Question

What is the volume of a right cylinder with radius \[3\]cm and height \[5\]cm?

Answer 1

Hint: The cylinder is a three-dimensional solid, whose circular base & top are parallel to each other. The perpendicular distance between the top and the base is known as the total height of the cylinder.
The curved surface area is defined as the area of the only curved surface, leaving the circular top & base.
Formula:
If we take the height of the cylinder h and base radius r,
The curved surface area of the cylinder is \[2\pi rh\]
The volume of the cylinder is =\[\pi {r^2}h\]

Complete step by step answer:
It is given that; the right cylinder has radius \[3\]cm and height \[5\] cm.

Here, height h= \[5\]cm
Radius =r =\[3\]cm
The volume of the cylinder is \[\pi {r^2}h\]
Putting the values of r and h we get,
The volume of the cylinder is
\[
  \pi {r^2}h \\
   = \dfrac{{22}}{7} \times {3^2} \times 5 \\
   = \dfrac{{22}}{7} \times 9 \times 5 \\
   = 141.428571c{m^3} \\
\ \]
\[ \simeq 141.43c{m^3}\]
The volume of the cylinder is \[141.43c{m^3}\]

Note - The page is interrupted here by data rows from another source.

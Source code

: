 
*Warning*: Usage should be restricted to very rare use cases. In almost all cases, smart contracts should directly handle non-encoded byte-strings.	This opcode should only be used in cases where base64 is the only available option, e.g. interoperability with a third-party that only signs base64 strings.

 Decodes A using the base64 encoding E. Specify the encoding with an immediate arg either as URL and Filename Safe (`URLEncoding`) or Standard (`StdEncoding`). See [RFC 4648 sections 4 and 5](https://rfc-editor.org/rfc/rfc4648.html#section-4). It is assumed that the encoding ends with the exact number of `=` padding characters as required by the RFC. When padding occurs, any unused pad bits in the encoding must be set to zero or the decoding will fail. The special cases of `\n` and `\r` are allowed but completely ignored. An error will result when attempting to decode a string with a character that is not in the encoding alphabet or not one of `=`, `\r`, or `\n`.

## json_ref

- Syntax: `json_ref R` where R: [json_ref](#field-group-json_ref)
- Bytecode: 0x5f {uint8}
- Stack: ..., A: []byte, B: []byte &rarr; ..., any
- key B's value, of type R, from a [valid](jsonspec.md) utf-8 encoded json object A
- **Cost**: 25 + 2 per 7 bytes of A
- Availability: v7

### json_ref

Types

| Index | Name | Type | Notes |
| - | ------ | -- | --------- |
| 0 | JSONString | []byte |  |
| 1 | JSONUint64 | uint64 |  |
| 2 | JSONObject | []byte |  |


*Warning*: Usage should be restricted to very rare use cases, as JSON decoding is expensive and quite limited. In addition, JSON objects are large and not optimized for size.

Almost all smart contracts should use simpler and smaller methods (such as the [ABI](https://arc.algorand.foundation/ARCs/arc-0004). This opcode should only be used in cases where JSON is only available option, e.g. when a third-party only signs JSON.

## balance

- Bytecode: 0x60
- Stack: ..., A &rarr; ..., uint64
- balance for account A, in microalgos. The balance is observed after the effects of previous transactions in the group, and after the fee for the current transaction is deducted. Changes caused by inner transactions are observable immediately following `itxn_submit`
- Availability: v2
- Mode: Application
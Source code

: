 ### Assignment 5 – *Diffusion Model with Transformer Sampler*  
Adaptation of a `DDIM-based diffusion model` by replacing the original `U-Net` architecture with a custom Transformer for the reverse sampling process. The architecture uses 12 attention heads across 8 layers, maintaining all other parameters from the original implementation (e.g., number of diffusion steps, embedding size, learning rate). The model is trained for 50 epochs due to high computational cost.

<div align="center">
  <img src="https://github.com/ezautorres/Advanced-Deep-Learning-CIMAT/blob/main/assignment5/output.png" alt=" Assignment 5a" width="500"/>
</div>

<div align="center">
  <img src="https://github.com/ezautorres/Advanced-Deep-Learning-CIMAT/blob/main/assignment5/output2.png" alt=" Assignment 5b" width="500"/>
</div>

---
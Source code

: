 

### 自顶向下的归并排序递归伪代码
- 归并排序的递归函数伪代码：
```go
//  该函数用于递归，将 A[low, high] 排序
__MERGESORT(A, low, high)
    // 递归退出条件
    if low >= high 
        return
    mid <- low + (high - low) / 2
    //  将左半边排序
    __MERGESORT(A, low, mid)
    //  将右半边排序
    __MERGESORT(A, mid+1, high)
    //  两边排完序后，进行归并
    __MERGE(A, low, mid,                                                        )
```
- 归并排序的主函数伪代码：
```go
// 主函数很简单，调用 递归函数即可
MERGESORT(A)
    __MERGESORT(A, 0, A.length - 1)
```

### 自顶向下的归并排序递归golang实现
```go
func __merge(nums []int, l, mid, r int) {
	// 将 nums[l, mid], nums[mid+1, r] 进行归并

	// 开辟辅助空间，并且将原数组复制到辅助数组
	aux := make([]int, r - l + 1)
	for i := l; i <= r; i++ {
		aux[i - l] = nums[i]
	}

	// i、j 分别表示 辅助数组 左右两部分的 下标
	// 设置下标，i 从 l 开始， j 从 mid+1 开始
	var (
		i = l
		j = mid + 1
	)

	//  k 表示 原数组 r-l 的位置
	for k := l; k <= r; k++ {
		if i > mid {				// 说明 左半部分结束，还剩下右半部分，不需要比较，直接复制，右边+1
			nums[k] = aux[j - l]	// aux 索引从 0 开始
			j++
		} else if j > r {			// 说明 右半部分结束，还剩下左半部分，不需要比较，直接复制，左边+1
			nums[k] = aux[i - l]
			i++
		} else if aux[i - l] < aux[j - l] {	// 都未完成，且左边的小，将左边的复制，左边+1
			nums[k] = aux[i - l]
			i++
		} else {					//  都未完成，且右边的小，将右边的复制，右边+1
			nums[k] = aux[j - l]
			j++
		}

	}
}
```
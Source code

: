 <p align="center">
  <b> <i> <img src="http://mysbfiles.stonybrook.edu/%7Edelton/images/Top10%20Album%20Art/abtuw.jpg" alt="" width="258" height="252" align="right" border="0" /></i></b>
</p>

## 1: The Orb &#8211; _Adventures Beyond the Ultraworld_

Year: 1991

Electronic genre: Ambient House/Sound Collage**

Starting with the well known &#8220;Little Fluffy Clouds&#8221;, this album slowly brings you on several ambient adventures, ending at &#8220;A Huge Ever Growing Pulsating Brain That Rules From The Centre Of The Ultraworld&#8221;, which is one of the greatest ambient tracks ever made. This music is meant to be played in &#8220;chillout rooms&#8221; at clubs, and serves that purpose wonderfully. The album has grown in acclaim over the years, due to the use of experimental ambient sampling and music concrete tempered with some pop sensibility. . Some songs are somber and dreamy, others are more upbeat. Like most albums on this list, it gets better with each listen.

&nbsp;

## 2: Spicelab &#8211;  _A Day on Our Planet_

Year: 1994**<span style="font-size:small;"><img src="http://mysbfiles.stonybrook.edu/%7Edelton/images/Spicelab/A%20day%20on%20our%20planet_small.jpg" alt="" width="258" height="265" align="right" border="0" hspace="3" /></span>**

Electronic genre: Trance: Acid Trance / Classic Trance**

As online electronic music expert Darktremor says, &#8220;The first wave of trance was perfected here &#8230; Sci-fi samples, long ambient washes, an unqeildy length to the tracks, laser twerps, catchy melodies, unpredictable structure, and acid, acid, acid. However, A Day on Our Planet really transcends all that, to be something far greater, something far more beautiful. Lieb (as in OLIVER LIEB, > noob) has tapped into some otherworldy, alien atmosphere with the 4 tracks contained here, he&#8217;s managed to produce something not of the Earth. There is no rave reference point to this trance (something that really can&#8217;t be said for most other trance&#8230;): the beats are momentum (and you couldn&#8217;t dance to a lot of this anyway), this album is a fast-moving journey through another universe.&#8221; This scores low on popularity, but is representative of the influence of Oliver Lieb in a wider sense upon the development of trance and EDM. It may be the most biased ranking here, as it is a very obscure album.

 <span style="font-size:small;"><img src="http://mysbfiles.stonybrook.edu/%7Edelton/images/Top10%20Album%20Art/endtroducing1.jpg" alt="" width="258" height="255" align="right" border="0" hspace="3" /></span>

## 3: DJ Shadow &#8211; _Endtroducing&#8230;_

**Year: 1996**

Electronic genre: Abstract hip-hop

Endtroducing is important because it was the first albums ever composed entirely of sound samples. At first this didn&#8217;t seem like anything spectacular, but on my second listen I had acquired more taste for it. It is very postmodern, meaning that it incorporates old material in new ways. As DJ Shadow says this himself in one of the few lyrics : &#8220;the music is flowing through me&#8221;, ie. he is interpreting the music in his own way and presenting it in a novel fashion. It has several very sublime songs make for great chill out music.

Note: A cylinder has traditionally been a three-dimensional solid, one of the most basic of curvilinear geometric shapes which consist of a circular base and a height. It is the idealized version of a solid physical tin that can have lids on top and bottom.
If the base of a circular cylinder has a radius r and the cylinder has height h, then the volume is given by,
If the axis is vertical, the surface area of a right circular cylinder consists of three parts.
The area of the top base: \[\pi {r^2}\]
The area of the bottom base: \[\pi {r^2}\]
The area of the side: \[2\pi rh\]
Therefore we get, the surface area of a cylinder is\[2\pi rh + 2\pi {r^2} = 2\pi r(h + r)\].